Ja, das Beeindruckende dieser Inszenierung ist, dass in der Dramaturgie Abschnitte so angelegt sind, dass die einzelnen Abteilungen emotionale Steigerungen enthalten: eine Bar, ein Unfallstandort mit einem Toten und Verletzten, eine Gerichtsverhandlung, ein Gefängnis, ein Verhörraum, ein Drogennest und schließlich die Todesstelle des Kapuzenmannes. Das ist wirklich gut und professionell gemacht, eine hohe Intensität des Handlungsablaufs, die die Jugendlichen emotional in Beschlag nimmt. Da die Jugendlichen heutzutage so viel von Actionfilmen gewohnt sind, muss man mit Präventionsinstrumenten schon ziemlich viel aufbieten.Das tut der Zug.Im Übrigen betreibt der Zug Prävention bezogen auf den Sozialraum, indem die Schüler im Klassenverband das Erlebnis gemeinsam erfahren und diskutieren. Das Ziel dieses Instruments ist klar, dass möglichst wenig oder gar nicht konsumiert wird.

Was empfehlen Sie der Politik im Zusammenhang mit den jüngsten Bestrebungen der Legalisierung von Cannabiskonsum?

Wir müssen die gesellschaftliche Diskussion zum Thema noch einmal neu aufmachen und zwar unter dem Tenor, welche Ziele Prävention zukünftig noch verfolgen soll.
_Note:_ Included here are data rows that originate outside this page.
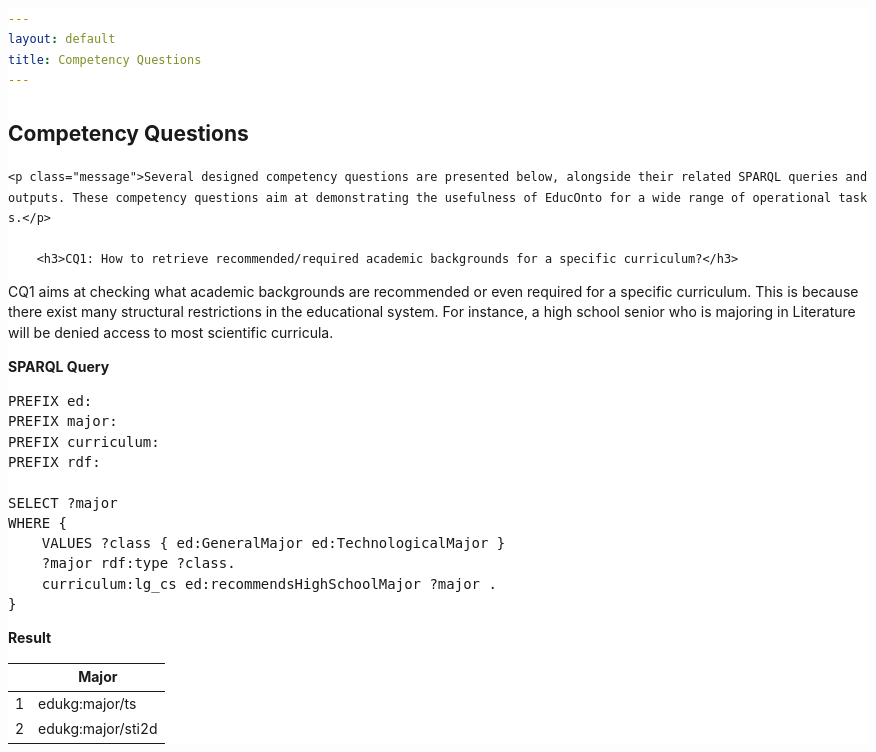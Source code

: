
 ```yaml
---
layout: default
title: Competency Questions
---
```


<article class="mb-5" id="competencyquestions">
<content>

<h1>Competency Questions</h1>

	<p class="message">Several designed competency questions are presented below, alongside their related SPARQL queries and outputs. These competency questions aim at demonstrating the usefulness of EducOnto for a wide range of operational tasks.</p>

        <h3>CQ1: How to retrieve recommended/required academic backgrounds for a specific curriculum?</h3>

<p>CQ1 aims at checking what academic backgrounds are recommended or even required for a specific curriculum. This is because there exist many structural restrictions in the educational system. For instance, a high school senior who is majoring in Literature will be denied access to most scientific curricula.</p>

<strong>SPARQL Query</strong> <br/>
<pre>
PREFIX ed: <http://erpi.fr/educonto/>
PREFIX major: <http://erpi.fr/edukg/major/>
PREFIX curriculum: <http://erpi.fr/edukg/curriculum/>
PREFIX rdf: <http://www.w3.org/1999/02/22-rdf-syntax-ns#>

SELECT ?major 
WHERE {
    VALUES ?class { ed:GeneralMajor ed:TechnologicalMajor } 
    ?major rdf:type ?class.
    curriculum:lg_cs ed:recommendsHighSchoolMajor ?major .
}
</pre>

<strong>Result</strong> <br/>

<table>
<thead>
  <tr>
    <th></th>
    <th>Major</th>
  </tr>
</thead>
<tbody>
  <tr>
  <td>1</td>
  <td>edukg:major/ts</td></tr>
  
  <tr>
  <td>2</td>
  <td>edukg:major/sti2d</td></tr>
</tbody>
</table>
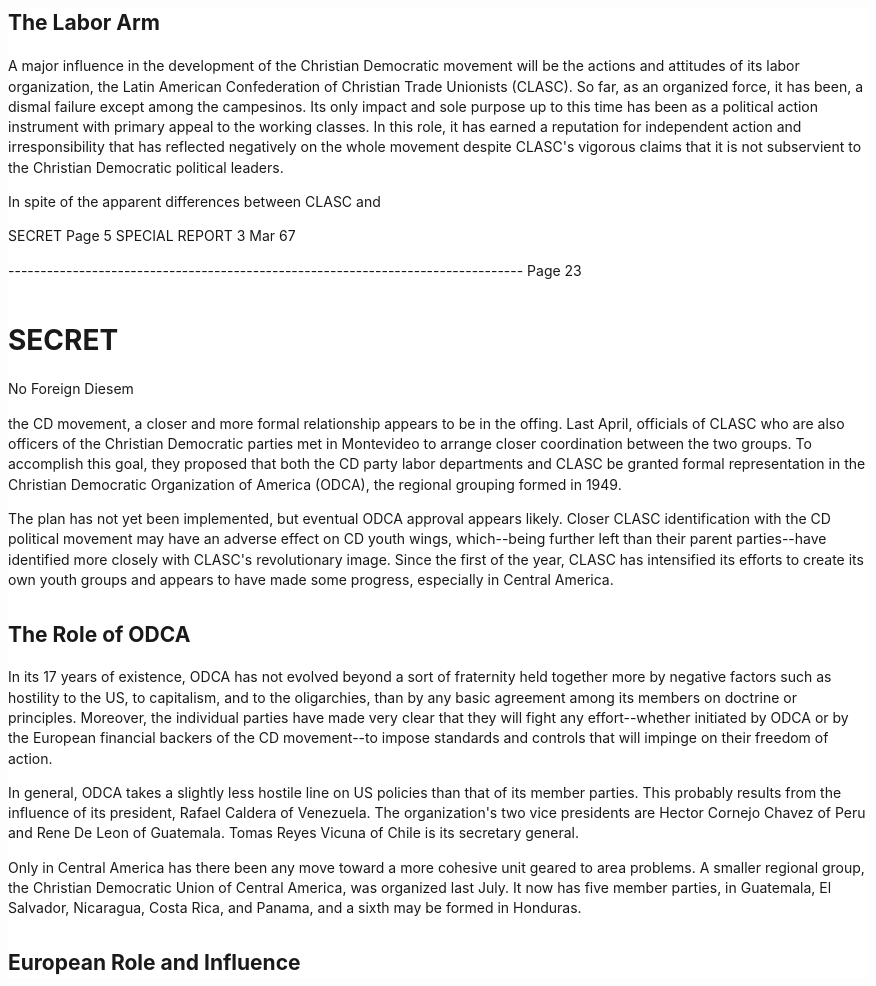 ## The Labor Arm

A major influence in the development of the Christian Democratic movement will be the actions and attitudes of its labor organization, the Latin American Confederation of Christian Trade Unionists (CLASC). So far, as an organized force, it has been, a dismal failure except among the campesinos. Its only impact and sole purpose up to this time has been as a political action instrument with primary appeal to the working classes. In this role, it has earned a reputation for independent action and irresponsibility that has reflected negatively on the whole movement despite CLASC's vigorous claims that it is not subservient to the Christian Democratic political leaders.

In spite of the apparent differences between CLASC and

SECRET
Page 5 SPECIAL REPORT 3 Mar 67


-------------------------------------------------------------------------------- Page 23

# SECRET
No Foreign Diesem

the CD movement, a closer and more formal relationship appears to be in the offing. Last April, officials of CLASC who are also officers of the Christian Democratic parties met in Montevideo to arrange closer coordination between the two groups. To accomplish this goal, they proposed that both the CD party labor departments and CLASC be granted formal representation in the Christian Democratic Organization of America (ODCA), the regional grouping formed in 1949.

The plan has not yet been implemented, but eventual ODCA approval appears likely. Closer CLASC identification with the CD political movement may have an adverse effect on CD youth wings, which--being further left than their parent parties--have identified more closely with CLASC's revolutionary image. Since the first of the year, CLASC has intensified its efforts to create its own youth groups and appears to have made some progress, especially in Central America.

## The Role of ODCA

In its 17 years of existence, ODCA has not evolved beyond a sort of fraternity held together more by negative factors such as hostility to the US, to capitalism, and to the oligarchies, than by any basic agreement among its members on doctrine or principles. Moreover, the individual parties have made very clear that they will fight any effort--whether initiated by ODCA or by the European financial backers of the CD movement--to impose standards and controls that will impinge on their freedom of action.

In general, ODCA takes a slightly less hostile line on US policies than that of its member parties. This probably results from the influence of its president, Rafael Caldera of Venezuela. The organization's two vice presidents are Hector Cornejo Chavez of Peru and Rene De Leon of Guatemala. Tomas Reyes Vicuna of Chile is its secretary general.

Only in Central America has there been any move toward a more cohesive unit geared to area problems. A smaller regional group, the Christian Democratic Union of Central America, was organized last July. It now has five member parties, in Guatemala, El Salvador, Nicaragua, Costa Rica, and Panama, and a sixth may be formed in Honduras.

## European Role and Influence
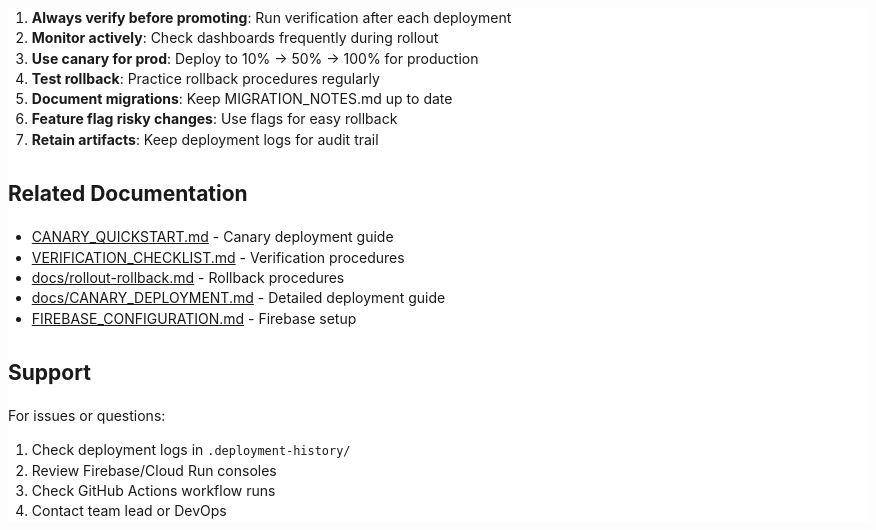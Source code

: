 1. **Always verify before promoting**: Run verification after each deployment
2. **Monitor actively**: Check dashboards frequently during rollout
3. **Use canary for prod**: Deploy to 10% → 50% → 100% for production
4. **Test rollback**: Practice rollback procedures regularly
5. **Document migrations**: Keep MIGRATION_NOTES.md up to date
6. **Feature flag risky changes**: Use flags for easy rollback
7. **Retain artifacts**: Keep deployment logs for audit trail

## Related Documentation

- [CANARY_QUICKSTART.md](../../CANARY_QUICKSTART.md) - Canary deployment guide
- [VERIFICATION_CHECKLIST.md](../../VERIFICATION_CHECKLIST.md) - Verification procedures
- [docs/rollout-rollback.md](../../docs/rollout-rollback.md) - Rollback procedures
- [docs/CANARY_DEPLOYMENT.md](../../docs/CANARY_DEPLOYMENT.md) - Detailed deployment guide
- [FIREBASE_CONFIGURATION.md](../../FIREBASE_CONFIGURATION.md) - Firebase setup

## Support

For issues or questions:
1. Check deployment logs in `.deployment-history/`
2. Review Firebase/Cloud Run consoles
3. Check GitHub Actions workflow runs
4. Contact team lead or DevOps
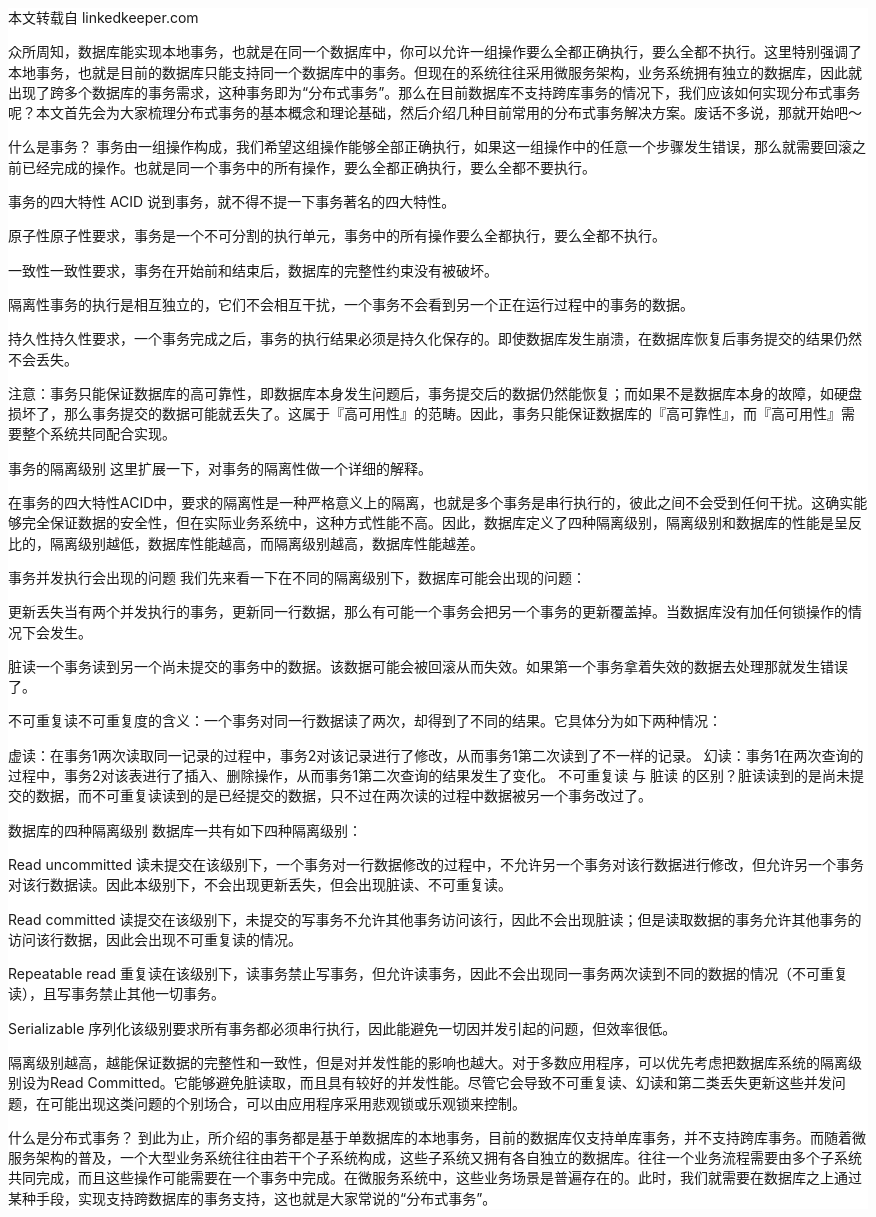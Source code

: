 本文转载自 linkedkeeper.com

众所周知，数据库能实现本地事务，也就是在同一个数据库中，你可以允许一组操作要么全都正确执行，要么全都不执行。这里特别强调了本地事务，也就是目前的数据库只能支持同一个数据库中的事务。但现在的系统往往采用微服务架构，业务系统拥有独立的数据库，因此就出现了跨多个数据库的事务需求，这种事务即为“分布式事务”。那么在目前数据库不支持跨库事务的情况下，我们应该如何实现分布式事务呢？本文首先会为大家梳理分布式事务的基本概念和理论基础，然后介绍几种目前常用的分布式事务解决方案。废话不多说，那就开始吧～

什么是事务？
事务由一组操作构成，我们希望这组操作能够全部正确执行，如果这一组操作中的任意一个步骤发生错误，那么就需要回滚之前已经完成的操作。也就是同一个事务中的所有操作，要么全都正确执行，要么全都不要执行。

事务的四大特性 ACID
说到事务，就不得不提一下事务著名的四大特性。

原子性原子性要求，事务是一个不可分割的执行单元，事务中的所有操作要么全都执行，要么全都不执行。

一致性一致性要求，事务在开始前和结束后，数据库的完整性约束没有被破坏。

隔离性事务的执行是相互独立的，它们不会相互干扰，一个事务不会看到另一个正在运行过程中的事务的数据。

持久性持久性要求，一个事务完成之后，事务的执行结果必须是持久化保存的。即使数据库发生崩溃，在数据库恢复后事务提交的结果仍然不会丢失。

注意：事务只能保证数据库的高可靠性，即数据库本身发生问题后，事务提交后的数据仍然能恢复；而如果不是数据库本身的故障，如硬盘损坏了，那么事务提交的数据可能就丢失了。这属于『高可用性』的范畴。因此，事务只能保证数据库的『高可靠性』，而『高可用性』需要整个系统共同配合实现。

事务的隔离级别
这里扩展一下，对事务的隔离性做一个详细的解释。

在事务的四大特性ACID中，要求的隔离性是一种严格意义上的隔离，也就是多个事务是串行执行的，彼此之间不会受到任何干扰。这确实能够完全保证数据的安全性，但在实际业务系统中，这种方式性能不高。因此，数据库定义了四种隔离级别，隔离级别和数据库的性能是呈反比的，隔离级别越低，数据库性能越高，而隔离级别越高，数据库性能越差。

事务并发执行会出现的问题
我们先来看一下在不同的隔离级别下，数据库可能会出现的问题：

更新丢失当有两个并发执行的事务，更新同一行数据，那么有可能一个事务会把另一个事务的更新覆盖掉。当数据库没有加任何锁操作的情况下会发生。

脏读一个事务读到另一个尚未提交的事务中的数据。该数据可能会被回滚从而失效。如果第一个事务拿着失效的数据去处理那就发生错误了。

不可重复读不可重复度的含义：一个事务对同一行数据读了两次，却得到了不同的结果。它具体分为如下两种情况：

虚读：在事务1两次读取同一记录的过程中，事务2对该记录进行了修改，从而事务1第二次读到了不一样的记录。
幻读：事务1在两次查询的过程中，事务2对该表进行了插入、删除操作，从而事务1第二次查询的结果发生了变化。
不可重复读 与 脏读 的区别？脏读读到的是尚未提交的数据，而不可重复读读到的是已经提交的数据，只不过在两次读的过程中数据被另一个事务改过了。

数据库的四种隔离级别
数据库一共有如下四种隔离级别：

Read uncommitted 读未提交在该级别下，一个事务对一行数据修改的过程中，不允许另一个事务对该行数据进行修改，但允许另一个事务对该行数据读。因此本级别下，不会出现更新丢失，但会出现脏读、不可重复读。

Read committed 读提交在该级别下，未提交的写事务不允许其他事务访问该行，因此不会出现脏读；但是读取数据的事务允许其他事务的访问该行数据，因此会出现不可重复读的情况。

Repeatable read 重复读在该级别下，读事务禁止写事务，但允许读事务，因此不会出现同一事务两次读到不同的数据的情况（不可重复读），且写事务禁止其他一切事务。

Serializable 序列化该级别要求所有事务都必须串行执行，因此能避免一切因并发引起的问题，但效率很低。

隔离级别越高，越能保证数据的完整性和一致性，但是对并发性能的影响也越大。对于多数应用程序，可以优先考虑把数据库系统的隔离级别设为Read Committed。它能够避免脏读取，而且具有较好的并发性能。尽管它会导致不可重复读、幻读和第二类丢失更新这些并发问题，在可能出现这类问题的个别场合，可以由应用程序采用悲观锁或乐观锁来控制。

什么是分布式事务？
到此为止，所介绍的事务都是基于单数据库的本地事务，目前的数据库仅支持单库事务，并不支持跨库事务。而随着微服务架构的普及，一个大型业务系统往往由若干个子系统构成，这些子系统又拥有各自独立的数据库。往往一个业务流程需要由多个子系统共同完成，而且这些操作可能需要在一个事务中完成。在微服务系统中，这些业务场景是普遍存在的。此时，我们就需要在数据库之上通过某种手段，实现支持跨数据库的事务支持，这也就是大家常说的“分布式事务”。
Ich sage bewusst Ziele, denn wenn in Zukunft Cannabis legal über den Apothekentisch bezogen werden kann, müssten zwangsläufig einzelne Aspekte der bisherigen Zielhierarchie herausgenommen werden. Das betrifft insbesondere die von der Neuerung ausgehenden Signale zum Thema gesunde Lebensführung, wenn der Apotheker THC empfiehlt. Welche Aspekte das sein könnten, muss gesellschaftlich diskutiert werden: z.B. Schmerzsymptomatik, ADHS-Symptomatik. Dazu gehört aber auch, die unterschiedlichen Interessen der Anbieter transparent zu machen, von Pharmakonzernen, Verdienstmöglichkeiten von Apothekern… Ganz wichtig ist aus meiner Sicht die Diskussion aus der gesellschaftlichen Funktionsperspektive heraus. Wenn so viele Leute „bematscht“ sind, kann dann unser komplexes gesellschaftliches System überhaupt noch funktionieren? Klar ist, dass wir in unserer Hochtechnologiegesellschaft hohe kognitive Voraussetzungen brauchen, um die Funktionsfähigkeit unseres gesellschaftlichen Lebens zu garantieren.Die jüngere, geplante Erweiterung des Revolution Train kann mit dem digitalen Lebensbaum und der Diskussion der Besucher über ihre Lebensziele und Werte in unserer hochtechnologischen Welt einen wichtigen Beitrag leisten.


Herr Dr. Englert, der SuPEr e.V. bedankt sich sehr herzlich bei Ihnen für Ihre Zeit und die Einsichten in Ihre berufliche Erfahrungswelt.